Task prompt. Go through the data below and return each line containing the word "thebibliography".

-------- Given entries --------

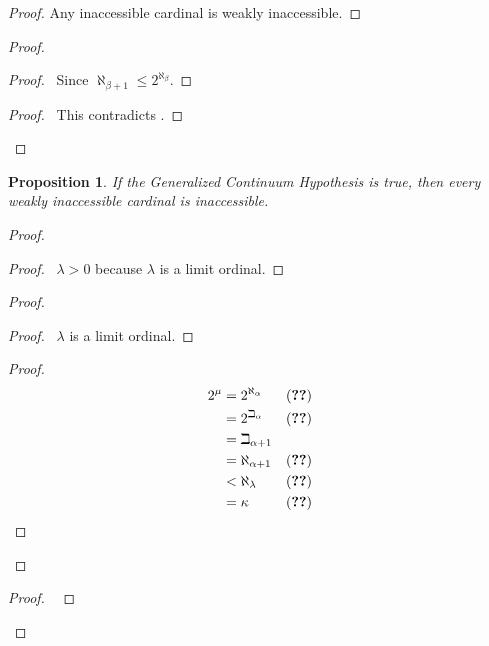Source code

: \documentclass{book}
\let\qed\relax
\newtheorem{prop}[ax]{Proposition}
\theoremstyle{definition}
\begin{document}
\begin{proof}
Any inaccessible cardinal is weakly inaccessible.
\end{proof}

\begin{proof}
\pf
{}
\begin{proof}
	\pf\ Since $\aleph_{\beta + 1} \leq 2^{\aleph_\beta}$.
\end{proof}
\qedstep
\begin{proof}
\pf\ This contradicts .
\end{proof}
\qed
\end{proof}

\begin{prop}
If the Generalized Continuum Hypothesis is true, then every weakly inaccessible cardinal is inaccessible.
\end{prop}

\begin{proof}
\pf
{}
\begin{proof}
	\pf\ $\lambda > 0$ because $\lambda$ is a limit ordinal.
\end{proof}
\begin{proof}
	\begin{proof}
		\pf\ $\lambda$ is a limit ordinal.
	\end{proof}
	\begin{proof}
		\pf
		\begin{align*}
			2^\mu & = 2^{\aleph_\alpha} & (\text{\stepref{b}})  \\
			& = 2^{\beth_\alpha} & (\text{\stepref{1}}) \\
			& = \beth_{\alpha + 1} \\
			& = \aleph_{\alpha + 1} & (\text{\stepref{1}}) \\
			& < \aleph_\lambda & (\text{\stepref{d}}) \\
			& = \kappa & (\text{\stepref{2}})
		\end{align*}
	\end{proof}
\end{proof}
\begin{proof}
	\pf\ 
\end{proof}
\qed
\end{proof}
\end{document}
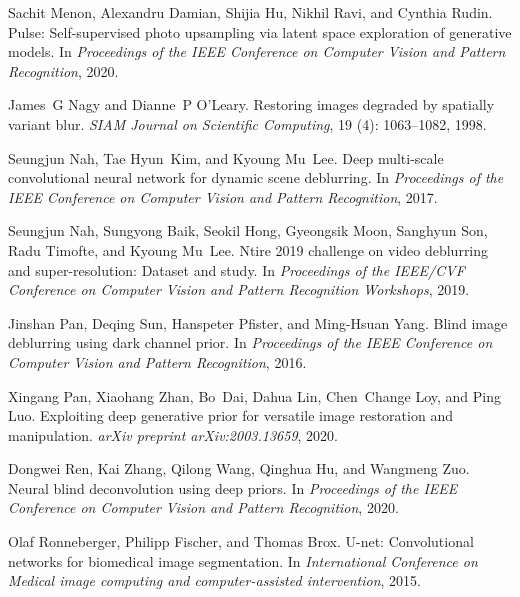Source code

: \documentclass[final]{cvpr}
\begin{document}
{\begin{thebibliography}{43}
Sachit Menon, Alexandru Damian, Shijia Hu, Nikhil Ravi, and Cynthia Rudin.
\newblock Pulse: Self-supervised photo upsampling via latent space exploration
  of generative models.
\newblock In \emph{Proceedings of the {IEEE} Conference on Computer Vision and
  Pattern Recognition}, 2020.

James~G Nagy and Dianne~P O'Leary.
\newblock Restoring images degraded by spatially variant blur.
\newblock \emph{SIAM Journal on Scientific Computing}, 19
  (4): 1063--1082, 1998.

Seungjun Nah, Tae Hyun~Kim, and Kyoung Mu~Lee.
\newblock Deep multi-scale convolutional neural network for dynamic scene
  deblurring.
\newblock In \emph{Proceedings of the {IEEE} Conference on Computer Vision and
  Pattern Recognition}, 2017.

Seungjun Nah, Sungyong Baik, Seokil Hong, Gyeongsik Moon, Sanghyun Son, Radu
  Timofte, and Kyoung Mu~Lee.
\newblock Ntire 2019 challenge on video deblurring and super-resolution:
  Dataset and study.
\newblock In \emph{Proceedings of the IEEE/CVF Conference on Computer Vision
  and Pattern Recognition Workshops}, 2019.

Jinshan Pan, Deqing Sun, Hanspeter Pfister, and Ming-Hsuan Yang.
\newblock Blind image deblurring using dark channel prior.
\newblock In \emph{Proceedings of the {IEEE} Conference on Computer Vision and
  Pattern Recognition}, 2016.

Xingang Pan, Xiaohang Zhan, Bo~Dai, Dahua Lin, Chen~Change Loy, and Ping Luo.
\newblock Exploiting deep generative prior for versatile image restoration and
  manipulation.
\newblock \emph{arXiv preprint arXiv:2003.13659}, 2020.

Dongwei Ren, Kai Zhang, Qilong Wang, Qinghua Hu, and Wangmeng Zuo.
\newblock Neural blind deconvolution using deep priors.
\newblock In \emph{Proceedings of the {IEEE} Conference on Computer Vision and
  Pattern Recognition}, 2020.

Olaf Ronneberger, Philipp Fischer, and Thomas Brox.
\newblock U-net: Convolutional networks for biomedical image segmentation.
\newblock In \emph{International Conference on Medical image computing and
  computer-assisted intervention}, 2015.


\end{thebibliography}}
\end{document}
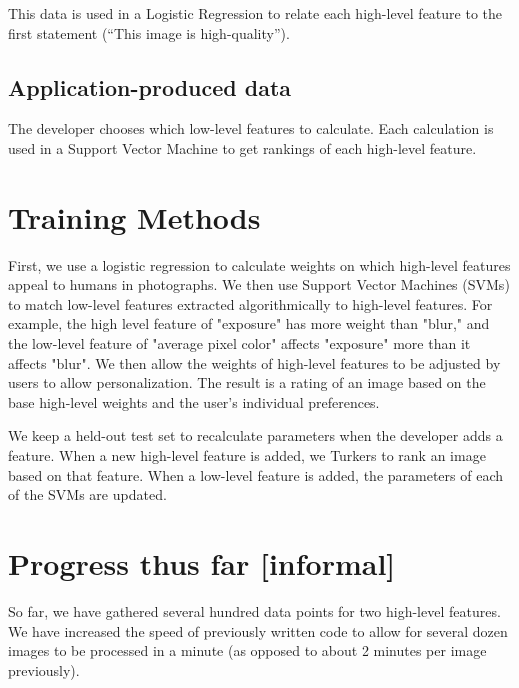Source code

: \documentclass[10pt,twocolumn]{article}
\begin{document}


This data is used in a Logistic Regression to relate each high-level feature to the first statement (``This image is high-quality'').

\subsection{Application-produced data}
The developer chooses which low-level features to calculate. Each calculation is used in a Support Vector Machine to get rankings of each high-level feature.

\section{Training Methods}
\label{methods}

First, we use a logistic regression to calculate weights on which high-level features appeal to humans in photographs. We then use Support Vector Machines (SVMs) to match low-level features extracted algorithmically to high-level features. For example, the high level feature of "exposure" has more weight than "blur," and the low-level feature of "average pixel color" affects "exposure" more than it affects "blur". We then allow the weights of high-level features to be adjusted by users to allow personalization. The result is a rating of an image based on the base high-level weights and the user's individual preferences.

We keep a held-out test set to recalculate parameters when the developer adds a feature. When a new high-level feature is added, we Turkers to rank an image based on that feature. When a low-level feature is added, the parameters of each of the SVMs are updated.


\section{Progress thus far [informal]}
So far, we have gathered several hundred data points for two high-level features. We have increased the speed of previously written code to allow for several dozen images to be processed in a minute (as opposed to about 2 minutes per image previously).
\end{document}
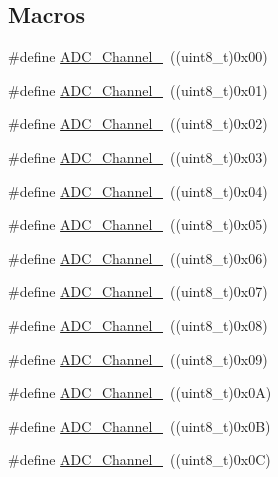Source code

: \subsection*{Macros}
\begin{DoxyCompactItemize}
\item 
\#define \hyperlink{group___a_d_c__channels_ga40ec353803e9470a5721ef5bf0b1ab24}{A\+D\+C\+\_\+\+Channel\+\_}~((uint8\+\_\+t)0x00)
\item 
\#define \hyperlink{group___a_d_c__channels_ga0b04cebf8d62085eca6dc7daa3d5d3f0}{A\+D\+C\+\_\+\+Channel\+\_}~((uint8\+\_\+t)0x01)
\item 
\#define \hyperlink{group___a_d_c__channels_gabc66e2529583e11b591efd2df7070571}{A\+D\+C\+\_\+\+Channel\+\_}~((uint8\+\_\+t)0x02)
\item 
\#define \hyperlink{group___a_d_c__channels_ga9f93cbacd030f1c79f96f8889b0cdee6}{A\+D\+C\+\_\+\+Channel\+\_}~((uint8\+\_\+t)0x03)
\item 
\#define \hyperlink{group___a_d_c__channels_gafc7218417f729659dd8f06185cc2eafa}{A\+D\+C\+\_\+\+Channel\+\_}~((uint8\+\_\+t)0x04)
\item 
\#define \hyperlink{group___a_d_c__channels_ga42822abae41faabde2a2da877e0cc854}{A\+D\+C\+\_\+\+Channel\+\_}~((uint8\+\_\+t)0x05)
\item 
\#define \hyperlink{group___a_d_c__channels_ga7e24a73eec4aeb7d8e2f9008825ceacb}{A\+D\+C\+\_\+\+Channel\+\_}~((uint8\+\_\+t)0x06)
\item 
\#define \hyperlink{group___a_d_c__channels_ga9723aa5fe6b9f4af1ffd3b90e6eef8d1}{A\+D\+C\+\_\+\+Channel\+\_}~((uint8\+\_\+t)0x07)
\item 
\#define \hyperlink{group___a_d_c__channels_ga99b2c662d4068152e0e80a048036cc48}{A\+D\+C\+\_\+\+Channel\+\_}~((uint8\+\_\+t)0x08)
\item 
\#define \hyperlink{group___a_d_c__channels_ga01a61c428be0cb69327e428e32a42aa1}{A\+D\+C\+\_\+\+Channel\+\_}~((uint8\+\_\+t)0x09)
\item 
\#define \hyperlink{group___a_d_c__channels_gabfa98b580f49a82a83dcb1df32efceca}{A\+D\+C\+\_\+\+Channel\+\_}~((uint8\+\_\+t)0x0\+A)
\item 
\#define \hyperlink{group___a_d_c__channels_ga5bfc40d938f384f22665f6e2dd945cfd}{A\+D\+C\+\_\+\+Channel\+\_}~((uint8\+\_\+t)0x0\+B)
\item 
\#define \hyperlink{group___a_d_c__channels_gaa1e35f7870ae8f05013a681293175299}{A\+D\+C\+\_\+\+Channel\+\_}~((uint8\+\_\+t)0x0\+C)
\item 

\end{DoxyCompactItemize}
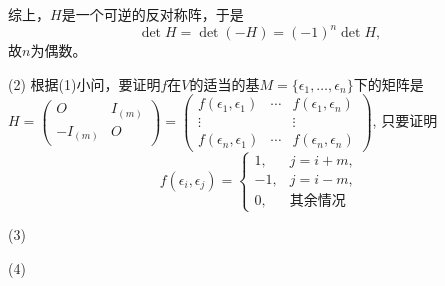 综上，$H$是一个可逆的反对称阵，于是
$$\det H = \det (-H) = (-1)^n \det H,$$
故$n$为偶数。

(2) 根据(1)小问，要证明$f$在$V$的适当的基$M = \{ \epsilon_1, \ldots, \epsilon_n \}$下的矩阵是$H = \begin{pmatrix} O & I_{(m)} \\ -I_{(m)} & O \end{pmatrix} = \begin{pmatrix} f(\epsilon_1, \epsilon_1) & \cdots & f(\epsilon_1, \epsilon_n) \\ \vdots & & \vdots \\ f(\epsilon_n, \epsilon_1) & \cdots & f(\epsilon_n, \epsilon_n) \end{pmatrix}$, 只要证明
\begin{equation*}
f(\epsilon_i, \epsilon_j) = \begin{cases}
1, & j = i + m, \\
-1, & j = i - m, \\
0, & \text{其余情况}
\end{cases}
\end{equation*}

(3) 

(4) 


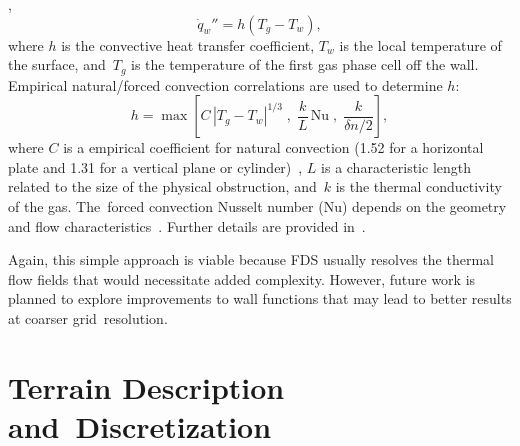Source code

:\documentclass[atmosphere,article,accept,moreauthors,pdftex]{Definitions/mdpi}
\begin{document}
,
\begin{equation}
\dot{q}_w'' = h (T_g - T_w),
\end{equation}
where $h$ is the convective heat transfer coefficient, $T_w$ is the local temperature of the surface, and~$T_g$ is the temperature of the first gas phase cell off the wall.  Empirical natural/forced convection correlations are used to determine $h$:
\begin{equation}
h = \max \left[C\, |T_g-T_w|^{1/3} \; , \;
\frac{k}{L} \, \mathrm{Nu} \; , \;
\frac{k}{\delta n/2} \right],
\label{eq:qconv}
\end{equation}
where $C$ is a empirical coefficient for natural convection (1.52 for a horizontal plate and 1.31 for a vertical plane or cylinder)~\cite{Holman:1}, $L$ is a characteristic length related to the size of the physical obstruction, and~$k$ is the thermal conductivity of the gas. The~forced convection Nusselt number (Nu) depends on the geometry and flow characteristics~\cite{Holman:1,Incropera:1}.  Further details are provided in~\cite{FDS_MathVal_Guides}.

Again, this simple approach is viable because FDS usually resolves the thermal flow fields that would necessitate added complexity.  However, future work is planned to explore improvements to wall functions that may lead to better results at coarser grid~resolution.


\section{Terrain Description and~Discretization} \label{sec:terraindisc}
\end{document}
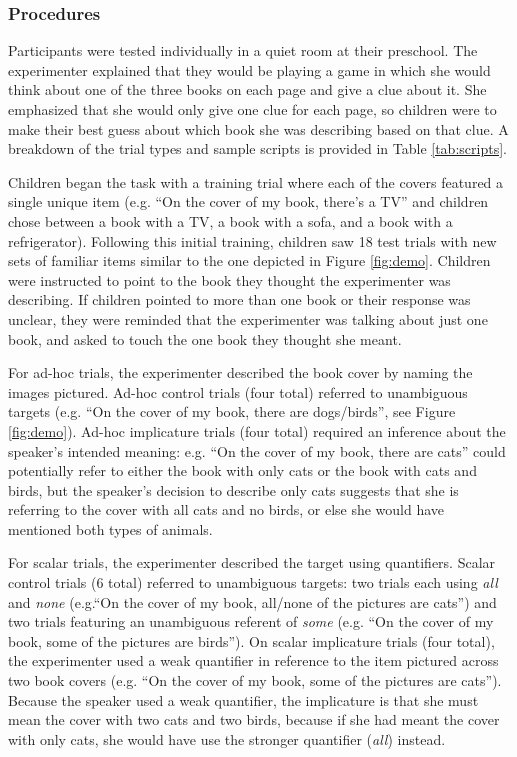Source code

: \documentclass[10pt,letterpaper]{article}
\begin{document}
\subsubsection{Procedures}

Participants were tested individually in a quiet room at their preschool.  The experimenter explained that they would be playing a game in which she would think about one of the three books on each page and give a clue about it. She emphasized that she would only give one clue for each page, so children were to make their best guess about which book she was describing based on that clue. A breakdown of the trial types and sample scripts is provided in Table \ref{tab:scripts}.

Children began the task with a training trial where each of the covers featured a single unique item (e.g. ``On the cover of my book, there's a TV'' and children chose between a book with a TV, a book with a sofa, and a book with a refrigerator).  Following this initial training, children saw 18 test trials with new sets of familiar items similar to the one depicted in Figure \ref{fig:demo}.  Children were instructed to point to the book they thought the experimenter was describing. If children pointed to more than one book or their response was unclear, they were reminded that the experimenter was talking about just one book, and asked to touch the one book they thought she meant.  

For ad-hoc trials, the experimenter described the book cover by naming the images pictured. Ad-hoc control trials (four total) referred to unambiguous targets (e.g. ``On the cover of my book, there are dogs/birds'', see Figure \ref{fig:demo}).  Ad-hoc implicature trials (four total) required an inference about the speaker's intended meaning: e.g. ``On the cover of my book, there are cats'' could potentially refer to either the book with only cats or the book with cats and birds, but the speaker's decision to describe only cats suggests that she is referring to the cover with all cats and no birds, or else she would have mentioned both types of animals. 

For scalar trials, the experimenter described the target using quantifiers. Scalar control trials (6 total) referred to unambiguous targets: two trials each using \emph{all} and \emph{none} (e.g.``On the cover of my book, all/none of the pictures are cats'') and two trials featuring an unambiguous referent of \emph{some} (e.g. ``On the cover of my book, some of the pictures are birds'').  On scalar implicature trials (four total), the experimenter used a weak quantifier in reference to the item pictured across two book covers (e.g. ``On the cover of my book, some of the pictures are cats''). Because the speaker used a weak quantifier, the implicature is that she must mean the cover with two cats and two birds, because if she had meant the cover with only cats, she would have use the stronger quantifier (\emph{all}) instead. 
\end{document}
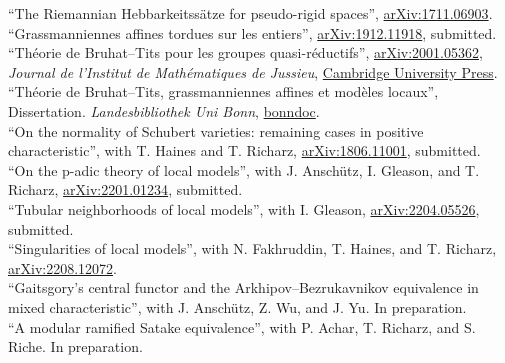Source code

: \documentclass[12pt]{article} %
\begin{document}
 ``The Riemannian Hebbarkeitssätze for pseudo-rigid spaces'', \href{https://arxiv.org/abs/1711.06903}{arXiv:1711.06903}.  \\

 ``Grassmanniennes affines tordues sur les entiers'', \href{https://arxiv.org/abs/1912.11918}{arXiv:1912.11918}, submitted.\\

``Théorie de Bruhat--Tits pour les groupes quasi-réductifs'', \href{https://arxiv.org/abs/2001.05362}{arXiv:2001.05362}, \emph{Journal de l'Institut de Mathématiques de Jussieu}, \href{https://www.cambridge.org/core/journals/journal-of-the-institute-of-mathematics-of-jussieu/article/abs/theorie-de-bruhattits-pour-les-groupes-quasireductifs/324841C8B4D5E790CB9CBE984D32B13B}{Cambridge University Press}.\\

 ``Théorie de Bruhat--Tits, grassmanniennes affines et modèles locaux'', Dissertation. \emph{Landesbibliothek Uni Bonn}, \href{https://bonndoc.ulb.uni-bonn.de/xmlui/handle/20.500.11811/8641}{bonndoc}.\\

  ``On the normality of Schubert varieties: remaining cases in positive characteristic'', with T. Haines and T. Richarz, \href{https://arxiv.org/abs/1806.11001}{arXiv:1806.11001}, submitted.\\

``On the p-adic theory of local models'', with J. Anschütz, I. Gleason, and T. Richarz, \href{https://arxiv.org/abs/2201.01234}{arXiv:2201.01234}, submitted.\\

``Tubular neighborhoods of local models'', with I. Gleason, \href{https://arxiv.org/abs/2204.05526}{arXiv:2204.05526}, submitted.  \\

 ``Singularities of local models'', with N. Fakhruddin, T. Haines, and T. Richarz, \href{https://arxiv.org/abs/2208.12072}{arXiv:2208.12072}. \\


``Gaitsgory's central functor and the Arkhipov--Bezrukavnikov equivalence in mixed characteristic'', with J. Anschütz, Z. Wu, and J. Yu. In preparation. \\

``A modular ramified  Satake equivalence'', with P. Achar, T. Richarz, and S. Riche. In preparation. 
\end{document}
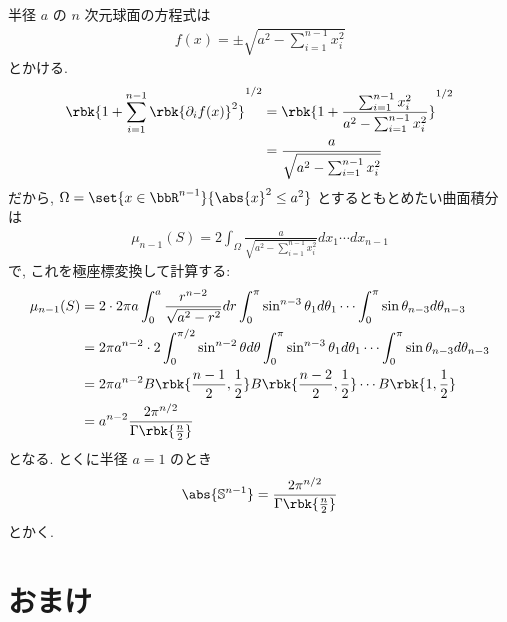 \documentclass[openany, a4paper, oneside]{jsbook}
\begin{document}
半径 $a$ の $n$ 次元球面の方程式は
\begin{align}
 f(x)
 =
 \pm \sqrt{a^2 - \sum_{i=1}^{n-1} x_i^2}
\end{align}
とかける.
\begin{align}
 \rbk{1 + \sum_{i=1}^{n-1} \rbk{\partial_if(x)}^2}^{1/2}
 &=
 \rbk{1 + \frac{\sum_{i=1}^{n-1}x_i^2}{a^2 - \sum_{i=1}^{n-1} x_i^2}}^{1/2} \\
 &=
 \frac{a}{\sqrt{a^2 - \sum_{i=1}^{n-1} x_i^2}}
\end{align}
だから, $\Omega = \set{x \in \bbR^{n-1}}{\abs{x}^2 \le a^2}$ とするともとめたい曲面積分は
\begin{align}
 \mu_{n-1}(S)
 =
 2\int_{\Omega}
  \frac{a}{\sqrt{a^2 - \sum_{i=1}^{n-1} x_i^2}} dx_1 \cdots dx_{n-1}
\end{align}
で, これを極座標変換して計算する:
\begin{align}
 \mu_{n-1}(S)
 &=
 2 \cdot 2\pi a\int_0^a\frac{r^{n-2}}{\sqrt{a^2 - r^2}} dr
 \int_0^{\pi}\sin^{n-3}\theta_1d\theta_1
  \cdots \int_0^{\pi}\sin\theta_{n-3}d\theta_{n-3} \\
 &=
 2\pi a^{n-2} \cdot 2\int_0^{\pi/2} \sin^{n-2}\theta d\theta
  \int_0^{\pi}\sin^{n-3}\theta_1d\theta_1
  \cdots \int_0^{\pi}\sin\theta_{n-3}d\theta_{n-3} \\
 &=
 2\pi a^{n-2}
  B \rbk{\frac{n-1}{2}, \frac{1}{2}} B \rbk{\frac{n-2}{2}, \frac{1}{2}}
   \cdots B \rbk{1, \frac{1}{2}} \\
 &=
 a^{n-2} \frac{2\pi^{n/2}}{\Gamma \rbk{\frac{n}{2}}}
\end{align}
となる.
とくに半径 $a=1$ のとき
\begin{align}
 \abs{\mathbb{S}^{n-1}}
 =
 \frac{2\pi^{n/2}}{\Gamma \rbk{\frac{n}{2}}}
\end{align}
とかく.
\section{おまけ}
\end{document}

--------

Answer space.
{\begin{thebibliography}{43}
\end{thebibliography}}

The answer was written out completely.